Later, minorities also used computers, so we expanded and addedthousands of new minority words, and GBK expanded into GB18030.From then on, the culture of the Chinese nation can be handeddown in the computer age.

Chinese programmers see this series of Chinese coding standardsas good, so they are commonly known as "DBCS" (Double, Byte,Charecter, Set, double byte character sets) . In the DBCS seriesof standards, the biggest feature is the word of a long andEnglish character character Chinese characters one byte longcoexisted in the same set of encoding scheme, so they writeprograms to support Chinese treatment, attention must be paidto the value of each byte in a string, if this value is greaterthan 127, then as a double byte character set character appears.At that time, computer monks who had been blessed and programmedcould read the mantra hundreds of times each day:

"A Chinese character is counted in two English characters! AChinese character is counted in two English characters. . . . . ."

Because when countries like Chinese that produce a set of theirown encoding standard, the other who do not know who theencoding, who do not support the other encoding, the mainlandand Taiwan that even separated by only 150 nautical miles, usingthe same language brother, also uses DBCS encoding at the timethe Chinese want the computer to display Chinese characters ofdifferent programs, you must install a "Chinese characterssystem", dedicated to the display and input processing Chinesecharacters, but the Taiwan people write the fortune tellingfeudal ignorance must be added another set of support BIG5encoding what "the system can only be used Chinese characters"with the wrong character, system will show chaos! What aboutthis?And in the world' s forests, there are those poor peoplewho can not use computers for a while. What about their words?What a computer tower of Babylon!

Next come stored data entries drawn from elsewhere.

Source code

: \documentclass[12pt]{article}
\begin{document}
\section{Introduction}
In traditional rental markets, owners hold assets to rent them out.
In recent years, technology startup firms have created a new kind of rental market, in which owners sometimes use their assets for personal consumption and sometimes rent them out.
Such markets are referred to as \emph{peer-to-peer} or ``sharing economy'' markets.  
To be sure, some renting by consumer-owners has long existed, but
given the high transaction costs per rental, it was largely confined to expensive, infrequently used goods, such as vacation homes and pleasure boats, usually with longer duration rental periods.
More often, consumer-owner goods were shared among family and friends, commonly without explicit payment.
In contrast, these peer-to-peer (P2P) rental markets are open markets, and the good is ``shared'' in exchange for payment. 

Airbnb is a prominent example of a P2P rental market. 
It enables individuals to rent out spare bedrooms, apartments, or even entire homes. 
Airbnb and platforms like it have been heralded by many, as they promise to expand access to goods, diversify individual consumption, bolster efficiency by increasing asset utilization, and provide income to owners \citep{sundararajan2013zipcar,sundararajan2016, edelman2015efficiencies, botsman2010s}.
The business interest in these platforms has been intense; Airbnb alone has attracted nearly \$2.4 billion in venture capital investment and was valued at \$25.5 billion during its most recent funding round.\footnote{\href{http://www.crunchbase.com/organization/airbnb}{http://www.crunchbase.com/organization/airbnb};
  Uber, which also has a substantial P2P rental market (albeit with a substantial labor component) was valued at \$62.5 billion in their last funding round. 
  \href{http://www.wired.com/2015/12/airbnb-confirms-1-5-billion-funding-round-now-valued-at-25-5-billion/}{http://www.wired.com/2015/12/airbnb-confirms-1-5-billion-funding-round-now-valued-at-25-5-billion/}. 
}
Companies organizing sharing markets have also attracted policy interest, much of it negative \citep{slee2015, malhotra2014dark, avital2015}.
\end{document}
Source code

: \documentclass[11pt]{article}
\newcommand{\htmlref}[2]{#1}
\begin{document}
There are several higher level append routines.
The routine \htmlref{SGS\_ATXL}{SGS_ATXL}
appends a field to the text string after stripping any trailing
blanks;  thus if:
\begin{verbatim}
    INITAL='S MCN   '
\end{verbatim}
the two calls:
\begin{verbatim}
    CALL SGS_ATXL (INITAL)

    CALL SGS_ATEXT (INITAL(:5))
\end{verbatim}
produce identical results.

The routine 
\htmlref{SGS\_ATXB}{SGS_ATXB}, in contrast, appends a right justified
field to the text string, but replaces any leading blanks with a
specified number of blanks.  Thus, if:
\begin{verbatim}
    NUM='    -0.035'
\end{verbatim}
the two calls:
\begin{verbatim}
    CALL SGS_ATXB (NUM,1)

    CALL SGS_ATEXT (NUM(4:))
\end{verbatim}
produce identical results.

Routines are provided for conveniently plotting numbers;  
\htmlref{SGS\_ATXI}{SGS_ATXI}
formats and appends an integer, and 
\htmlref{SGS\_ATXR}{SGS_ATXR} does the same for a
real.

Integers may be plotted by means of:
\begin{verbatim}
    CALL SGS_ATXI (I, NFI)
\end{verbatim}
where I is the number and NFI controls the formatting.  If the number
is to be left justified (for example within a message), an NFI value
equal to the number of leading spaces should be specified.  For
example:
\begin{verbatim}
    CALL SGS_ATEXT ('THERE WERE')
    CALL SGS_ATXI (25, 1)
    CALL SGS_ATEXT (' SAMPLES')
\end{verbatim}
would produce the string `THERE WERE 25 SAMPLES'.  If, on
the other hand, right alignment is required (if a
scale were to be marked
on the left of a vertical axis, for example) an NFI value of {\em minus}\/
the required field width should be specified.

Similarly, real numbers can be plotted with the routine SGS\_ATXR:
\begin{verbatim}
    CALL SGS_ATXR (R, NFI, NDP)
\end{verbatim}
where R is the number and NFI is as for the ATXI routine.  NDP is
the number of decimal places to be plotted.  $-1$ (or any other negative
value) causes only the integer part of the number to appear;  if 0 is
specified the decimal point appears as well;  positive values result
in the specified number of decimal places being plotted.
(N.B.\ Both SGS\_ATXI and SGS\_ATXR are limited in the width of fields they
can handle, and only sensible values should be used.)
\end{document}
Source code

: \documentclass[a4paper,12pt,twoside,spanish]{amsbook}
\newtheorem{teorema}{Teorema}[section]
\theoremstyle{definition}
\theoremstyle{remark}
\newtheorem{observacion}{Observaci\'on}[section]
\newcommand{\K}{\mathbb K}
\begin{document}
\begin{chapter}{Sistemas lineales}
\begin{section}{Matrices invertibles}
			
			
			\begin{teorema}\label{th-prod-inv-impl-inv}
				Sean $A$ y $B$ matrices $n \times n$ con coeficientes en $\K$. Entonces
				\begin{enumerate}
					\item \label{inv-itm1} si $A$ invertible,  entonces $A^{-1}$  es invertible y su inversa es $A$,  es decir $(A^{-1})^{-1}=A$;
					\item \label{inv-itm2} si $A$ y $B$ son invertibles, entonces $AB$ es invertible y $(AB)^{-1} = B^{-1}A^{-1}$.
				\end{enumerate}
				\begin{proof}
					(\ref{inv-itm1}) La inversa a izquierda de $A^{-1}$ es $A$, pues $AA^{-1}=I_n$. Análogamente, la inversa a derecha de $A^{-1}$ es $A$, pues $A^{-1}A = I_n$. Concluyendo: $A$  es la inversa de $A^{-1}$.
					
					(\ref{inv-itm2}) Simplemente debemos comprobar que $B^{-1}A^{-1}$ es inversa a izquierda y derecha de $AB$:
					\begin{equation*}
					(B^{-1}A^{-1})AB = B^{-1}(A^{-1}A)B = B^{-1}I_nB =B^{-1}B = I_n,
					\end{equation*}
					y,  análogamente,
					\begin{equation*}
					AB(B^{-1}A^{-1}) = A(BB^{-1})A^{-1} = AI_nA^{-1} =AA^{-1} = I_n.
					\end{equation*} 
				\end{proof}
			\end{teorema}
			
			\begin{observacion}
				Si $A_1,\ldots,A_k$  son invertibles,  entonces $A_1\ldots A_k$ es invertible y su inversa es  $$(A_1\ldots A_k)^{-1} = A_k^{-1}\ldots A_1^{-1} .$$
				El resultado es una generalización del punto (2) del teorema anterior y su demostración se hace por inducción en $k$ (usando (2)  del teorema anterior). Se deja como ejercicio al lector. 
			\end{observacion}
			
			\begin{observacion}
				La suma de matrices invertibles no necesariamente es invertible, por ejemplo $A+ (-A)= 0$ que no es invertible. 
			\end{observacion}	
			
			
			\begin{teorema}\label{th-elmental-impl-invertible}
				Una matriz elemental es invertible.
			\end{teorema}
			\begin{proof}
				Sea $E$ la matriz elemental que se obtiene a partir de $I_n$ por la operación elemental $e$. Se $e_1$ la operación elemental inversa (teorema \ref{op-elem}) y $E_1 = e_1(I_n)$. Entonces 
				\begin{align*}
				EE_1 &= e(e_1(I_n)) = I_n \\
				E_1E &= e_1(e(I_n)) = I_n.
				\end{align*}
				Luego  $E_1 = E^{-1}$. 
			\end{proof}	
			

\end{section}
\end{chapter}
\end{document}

Just then, Archangel Gabriel appeared in time, an internationalorganization called ISO (International Organization forStandardization) , which decided to solve the problem. Themethods they used were simple: they removed all regional codingschemes, and re coded a code that included all the cultures ofthe earth and all letters and symbols! They plan to call it"Universal Multiple-Octet Coded Character Set", or UCS forshort, commonly known as UNICODE".

When UNICODE began to formulate, the memory capacity of the

computer was greatly developed, and space no longer became aproblem. So ISO must be stipulated directly by two bytes, or16 bits to unify all characters, for those "half" charactersin ASCII, UNICODE to the original encoding unchanged, but itslength by 8 extensions of the original 16, and other culturaland linguistic characters are all the re unification ofencoding. Because of the "half" English symbols only need touse the low 8 bits, so the high 8 bits will always be 0, so theair scheme will waste a times in the preservation of Englishtext space.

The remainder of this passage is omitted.